> **MATERIAL PROVIDED**
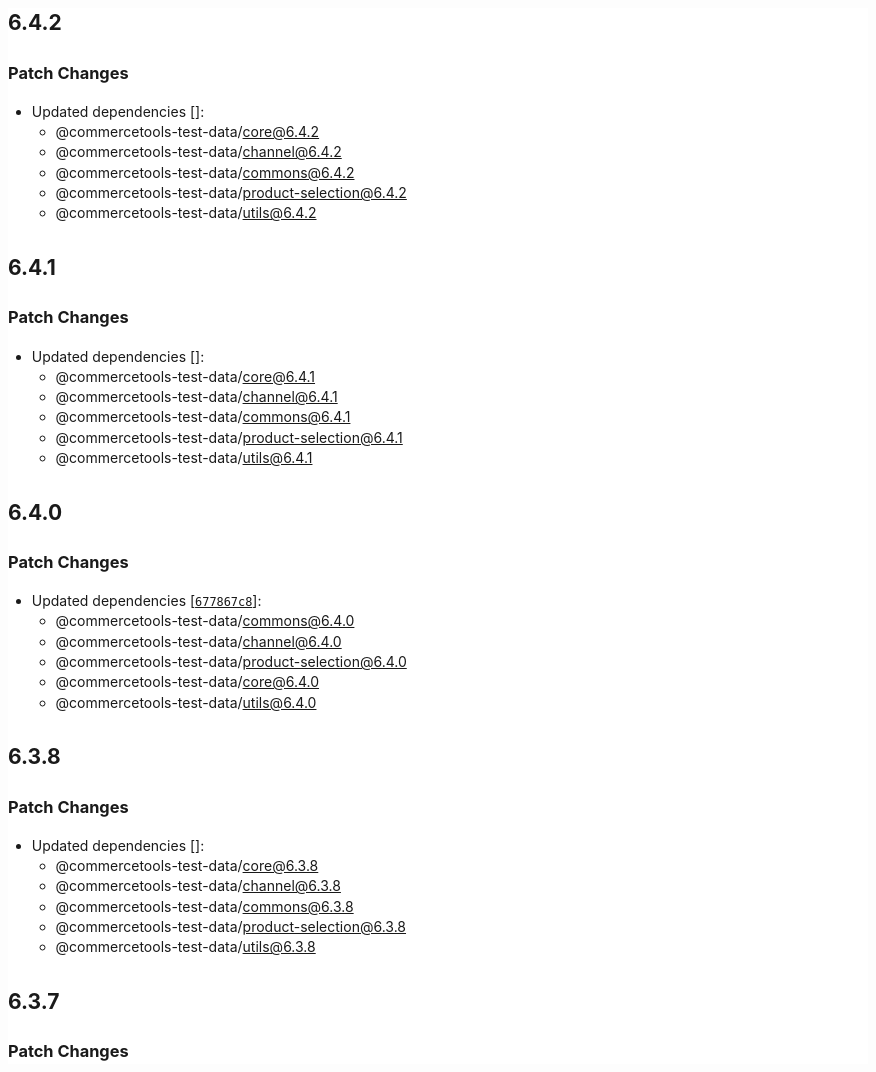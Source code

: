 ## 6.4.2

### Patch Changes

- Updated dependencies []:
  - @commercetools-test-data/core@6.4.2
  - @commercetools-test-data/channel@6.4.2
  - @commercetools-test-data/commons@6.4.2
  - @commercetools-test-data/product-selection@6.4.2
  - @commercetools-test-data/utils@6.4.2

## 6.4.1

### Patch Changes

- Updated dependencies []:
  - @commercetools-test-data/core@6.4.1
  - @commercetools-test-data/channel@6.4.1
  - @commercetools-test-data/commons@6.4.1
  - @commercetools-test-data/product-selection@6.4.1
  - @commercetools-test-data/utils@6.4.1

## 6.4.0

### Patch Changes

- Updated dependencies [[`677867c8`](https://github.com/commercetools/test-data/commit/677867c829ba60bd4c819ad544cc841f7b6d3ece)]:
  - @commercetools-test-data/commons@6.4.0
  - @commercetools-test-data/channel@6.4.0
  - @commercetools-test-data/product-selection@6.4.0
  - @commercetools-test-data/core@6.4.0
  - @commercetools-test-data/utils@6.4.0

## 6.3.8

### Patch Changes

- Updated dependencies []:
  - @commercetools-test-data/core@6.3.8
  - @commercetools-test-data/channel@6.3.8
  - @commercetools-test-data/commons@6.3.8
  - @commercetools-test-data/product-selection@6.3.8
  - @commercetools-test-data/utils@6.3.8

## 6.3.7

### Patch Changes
...
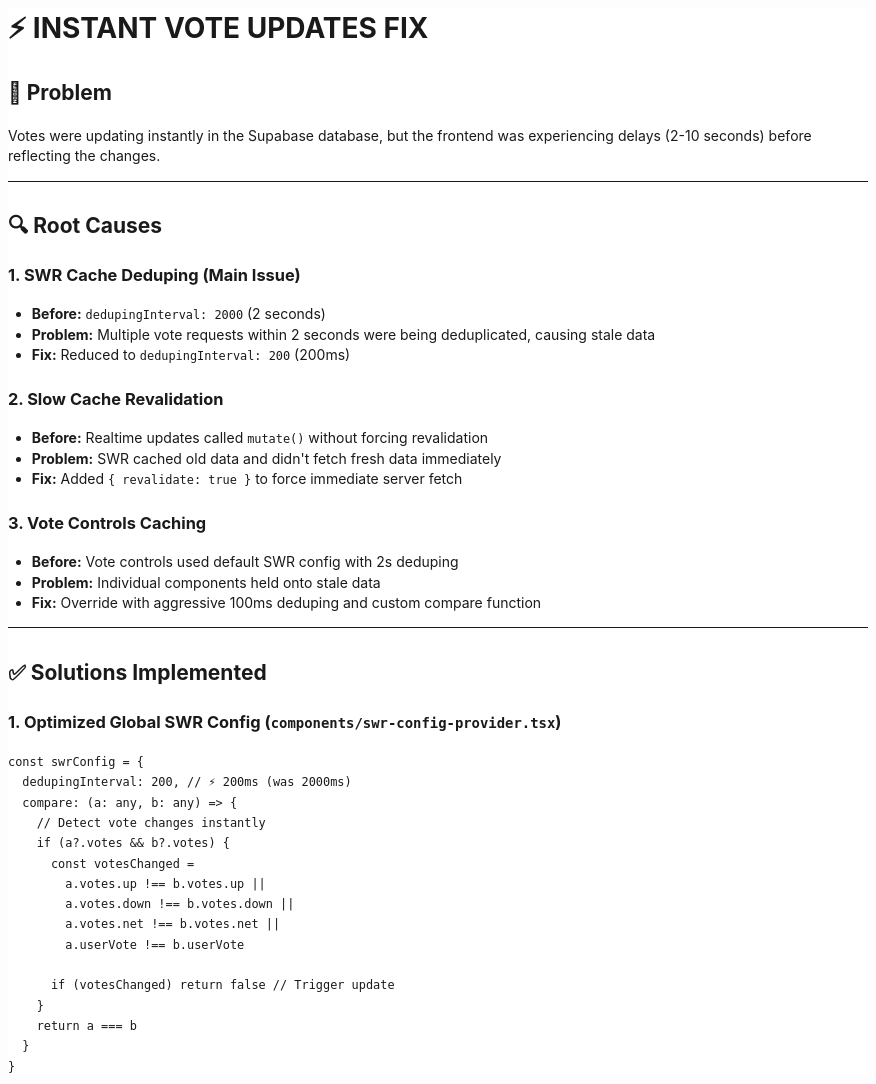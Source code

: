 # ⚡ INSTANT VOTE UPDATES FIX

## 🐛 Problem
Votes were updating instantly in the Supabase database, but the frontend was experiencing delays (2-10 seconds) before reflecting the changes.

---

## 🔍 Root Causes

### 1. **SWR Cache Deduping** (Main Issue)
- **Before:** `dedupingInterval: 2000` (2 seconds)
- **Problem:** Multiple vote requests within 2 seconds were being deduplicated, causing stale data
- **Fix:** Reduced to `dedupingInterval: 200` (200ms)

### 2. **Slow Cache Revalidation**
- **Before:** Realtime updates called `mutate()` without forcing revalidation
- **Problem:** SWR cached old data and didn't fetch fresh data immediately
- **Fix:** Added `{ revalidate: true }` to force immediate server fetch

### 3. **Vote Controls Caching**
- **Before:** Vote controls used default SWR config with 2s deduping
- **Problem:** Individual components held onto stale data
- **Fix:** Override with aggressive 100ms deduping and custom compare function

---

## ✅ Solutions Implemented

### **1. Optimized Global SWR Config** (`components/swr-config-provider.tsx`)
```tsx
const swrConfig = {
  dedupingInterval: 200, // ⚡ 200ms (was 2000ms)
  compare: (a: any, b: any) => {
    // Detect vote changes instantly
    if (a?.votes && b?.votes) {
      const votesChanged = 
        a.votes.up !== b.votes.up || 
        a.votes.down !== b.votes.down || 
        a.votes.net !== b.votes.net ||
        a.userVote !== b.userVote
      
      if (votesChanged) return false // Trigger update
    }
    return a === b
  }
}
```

> **WORK ORDER**
Would you print, exactly as written, every line above from the one holding "- @commercetools-test-data/utils@6.4.2" through the one holding "- @commercetools-test-data/channel@6.4.0", with both included and no other lines?

> **FINISHED TASK**
  - @commercetools-test-data/utils@6.4.2

## 6.4.1

### Patch Changes

- Updated dependencies []:
  - @commercetools-test-data/core@6.4.1
  - @commercetools-test-data/channel@6.4.1
  - @commercetools-test-data/commons@6.4.1
  - @commercetools-test-data/product-selection@6.4.1
  - @commercetools-test-data/utils@6.4.1

## 6.4.0

### Patch Changes

- Updated dependencies [[`677867c8`](https://github.com/commercetools/test-data/commit/677867c829ba60bd4c819ad544cc841f7b6d3ece)]:
  - @commercetools-test-data/commons@6.4.0
  - @commercetools-test-data/channel@6.4.0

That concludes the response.